Publicada no último dia 22, a Lei nº. 14.451/22 reduziu o quórum para tomada de deliberações no âmbito das sociedades limitadas.

A nova medida alterou a regra para nomeação de administradores não-sócios a fim de permitir que, após a integralização do capital social, os administradores sejam nomeados pelo voto dos sócios detentores de mais da metade do capital social (maioria absoluta)[1].

Até então, o artigo 1.061 do Código Civil previa que a nomeação deveria ocorrer pela unanimidade dos sócios quando o capital não estivesse integralizado ou por 2/3 (dois terços) após a integralização.

O quórum qualificado de 2/3 (dois terços) passou a ser exigido apenas para designação de administradores quando o capital social não estiver totalmente integralizado, rigidez que se justifica dada a possibilidade de responsabilização solidária dos sócios por força dos artigos 1.052 do Código Civil e 790, II, do Código de Processo Civil, como, inclusive, reconhecido pelo Tribunal de Justiça de São Paulo em interessante precedente[2].

A alteração legislativa reduziu ainda os quóruns necessários à modificação do contrato social e à incorporação, fusão e dissolução da sociedade, ou cessação do estado de liquidação, de modo a permitir que tais deliberações ocorram de acordo com a vontade majoritária, ou seja, os equiparou ao quórum de maioria absoluta exigível para deliberação das demais matérias elencadas no artigo 1.071, II, do Código Civil, com exceção daquelas relativas à destituição de administradores e nomeação e destituição dos liquidantes e o julgamento de suas contas.

Ao nosso sentir, ao simplificar os quóruns de deliberação, a novel Lei buscou desburocratizar a gestão da sociedade limitada por meio da flexibilização na tomada de decisões, permitindo que a vontade da maioria seja respeitada.

Apesar de criar maior flexibilidade nas deliberações sociais, os novos dispositivos trouxeram algumas incertezas que, em breve, serão enfrentadas pela doutrina e jurisprudência. Citemos, como exemplo, a retroatividade da nova norma legal.

Nesse novo cenário resta-nos uma indagação: haverá aplicação retroativa dos novos quóruns às sociedades que estipularam idêntica previsão à regra anterior de deliberações? Isto é, a nova regra deverá retroagir para atingir os quóruns de votação estipulados exatamente como a previsão legal anterior? Em um primeiro aspecto, parece-nos que não, uma vez que (i) a lei não pode retroagir para prejudicar o ato jurídico perfeito (art. 5º, XXXVI, CF) e (ii) o contrato social acabará por manter um quórum mais rígido do que aquele instituído pelo novo dispositivo, situação perfeitamente admitida e que deixaria de justificar a hipotética retroatividade.

Em situação diversa, como serão tratados os contratos sociais que previram de forma genérica a aplicação dos quóruns legais?

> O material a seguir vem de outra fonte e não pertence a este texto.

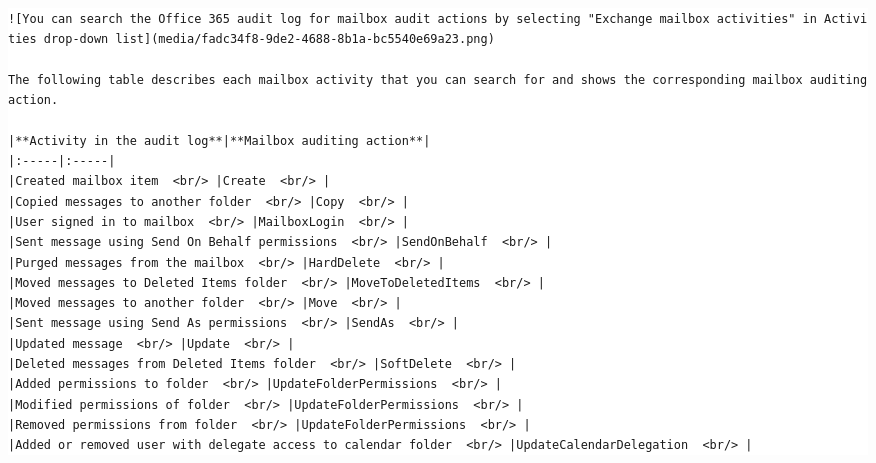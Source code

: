     ![You can search the Office 365 audit log for mailbox audit actions by selecting "Exchange mailbox activities" in Activities drop-down list](media/fadc34f8-9de2-4688-8b1a-bc5540e69a23.png)
  
    The following table describes each mailbox activity that you can search for and shows the corresponding mailbox auditing action.
    
    |**Activity in the audit log**|**Mailbox auditing action**|
    |:-----|:-----|
    |Created mailbox item  <br/> |Create  <br/> |
    |Copied messages to another folder  <br/> |Copy  <br/> |
    |User signed in to mailbox  <br/> |MailboxLogin  <br/> |
    |Sent message using Send On Behalf permissions  <br/> |SendOnBehalf  <br/> |
    |Purged messages from the mailbox  <br/> |HardDelete  <br/> |
    |Moved messages to Deleted Items folder  <br/> |MoveToDeletedItems  <br/> |
    |Moved messages to another folder  <br/> |Move  <br/> |
    |Sent message using Send As permissions  <br/> |SendAs  <br/> |
    |Updated message  <br/> |Update  <br/> |
    |Deleted messages from Deleted Items folder  <br/> |SoftDelete  <br/> |
    |Added permissions to folder  <br/> |UpdateFolderPermissions  <br/> |
    |Modified permissions of folder  <br/> |UpdateFolderPermissions  <br/> |
    |Removed permissions from folder  <br/> |UpdateFolderPermissions  <br/> |
    |Added or removed user with delegate access to calendar folder  <br/> |UpdateCalendarDelegation  <br/> |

Estariam os sócios sujeitos à nova perspectiva legal? Diferentemente da hipótese tratada anteriormente, acredita-se que os efeitos da nova disposição serão perfeitamente aplicados à estas sociedades, porquanto a generalidade do contrato social nesse tocante sujeita os sócios às contínuas e inesperadas modificações legais.

Resumidamente, com a nova perspectiva legal será necessário reanalisar as regras de controle e gestão da sociedade insculpidas no contrato social e em eventual acordo de quotista para certificar se ainda refletem a vontade dos sócios.

 

[1] "Art. 1.061 A designação de administradores não sócios dependerá da aprovação de, no mínimo, 2/3 (dois terços) dos sócios, enquanto o capital não estiver integralizado, e da aprovação de titulares de quotas correspondentes a mais da metade do capital social, após a integralização."

[2] “CUMPRIMENTO DE SENTENÇA - Decisão que indeferiu o pedido de intimação dos sócios da empresa devedora para que comprovassem a integralização do capital social – Insurgência da exequente – Cabimento – No caso em testilha, observa-se que a exequente pleiteou o atingimento do patrimônio pessoal dos sócios da devedora caso o capital social da sociedade limitada não tenha sido totalmente integralizado – Sócios que respondem solidariamente pela integralização do capital social, nos termos do art. 1.052, do Código Civil – Ausência de integralização que permite, em tese, a responsabilização dos sócios pelas dívidas sociais, observado o limite do valor faltante para complementação do capital social – Sócios que, portanto, devem ser intimados especificamente para comprovar a integralização do capital social – Recurso provido para este fim.” (TJSP; Agravo de Instrumento 2150106-08.2021.8.26.0000; Relator (a): Marco Fábio Morsello; Órgão Julgador: 11ª Câmara de Direito Privado; Foro de Itapevi - 2ª Vara Cível; Data do Julgamento: 15/07/2021; Data de Registro: 15/07/2021)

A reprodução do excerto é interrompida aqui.